How to Observe
Last blog, I talked about the most important lean tool being the eyes. The eyes allow a person to the reality of what is happening and gather facts.
So, if direct observation is important then how should a person go about doing it?
Here are a few pointers I have picked up along the way:
- Have a purpose before you go out to observe. Are you going out to see a particular problem? Are you going to audit a specific process? Is there a process you trying to improve? A specific type of waste you are looking for? Whatever your purpose, understand it before you go out to observe.
- Explain what you are doing. People get cautious and worried when someone is just standing to the side watching their every move. Tell them why you are there and ask them to explain anything they feel is important.

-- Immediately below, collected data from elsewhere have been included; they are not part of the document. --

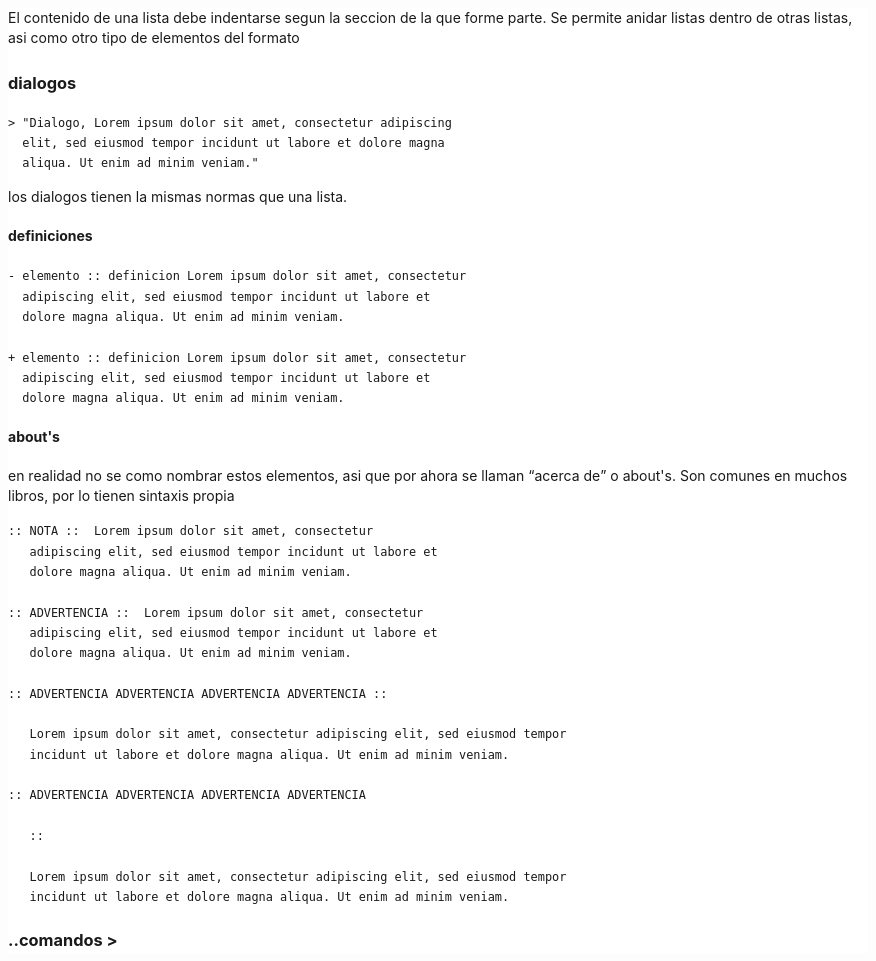 El contenido de una lista debe indentarse segun la seccion de la que forme
parte. Se permite anidar listas dentro de otras listas, asi como otro tipo de
elementos del formato

### dialogos

```
> "Dialogo, Lorem ipsum dolor sit amet, consectetur adipiscing
  elit, sed eiusmod tempor incidunt ut labore et dolore magna
  aliqua. Ut enim ad minim veniam."
```

los dialogos tienen la mismas normas que una lista.

#### definiciones

```
- elemento :: definicion Lorem ipsum dolor sit amet, consectetur
  adipiscing elit, sed eiusmod tempor incidunt ut labore et
  dolore magna aliqua. Ut enim ad minim veniam.

+ elemento :: definicion Lorem ipsum dolor sit amet, consectetur
  adipiscing elit, sed eiusmod tempor incidunt ut labore et
  dolore magna aliqua. Ut enim ad minim veniam.
```

#### about's

en realidad no se como nombrar estos elementos, asi que por ahora se llaman
<q>acerca de</q> o about's. Son comunes en muchos libros, por lo tienen sintaxis
propia

```
:: NOTA ::  Lorem ipsum dolor sit amet, consectetur
   adipiscing elit, sed eiusmod tempor incidunt ut labore et
   dolore magna aliqua. Ut enim ad minim veniam.

:: ADVERTENCIA ::  Lorem ipsum dolor sit amet, consectetur
   adipiscing elit, sed eiusmod tempor incidunt ut labore et
   dolore magna aliqua. Ut enim ad minim veniam.

:: ADVERTENCIA ADVERTENCIA ADVERTENCIA ADVERTENCIA ::

   Lorem ipsum dolor sit amet, consectetur adipiscing elit, sed eiusmod tempor
   incidunt ut labore et dolore magna aliqua. Ut enim ad minim veniam.

:: ADVERTENCIA ADVERTENCIA ADVERTENCIA ADVERTENCIA

   ::

   Lorem ipsum dolor sit amet, consectetur adipiscing elit, sed eiusmod tempor
   incidunt ut labore et dolore magna aliqua. Ut enim ad minim veniam.
```

### ..comandos >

- Be in the moment. Don’t answer the phone. Don’t start other conversations. Just observe. Stand in one area and watch what is happening with scrutinizing intent.
- Ask clarifying questions. If you need to better understand something, ask the person doing the work questions. Don’t leave without having answers to your questions.
- Take notes. You are there for a purpose, so write down what you need to remember. Notes of what you observed are your facts.
- Take prompt action. Don’t wait days to do anything with the facts you have gathered. Things change quickly so use what have you seen before the facts become outdated.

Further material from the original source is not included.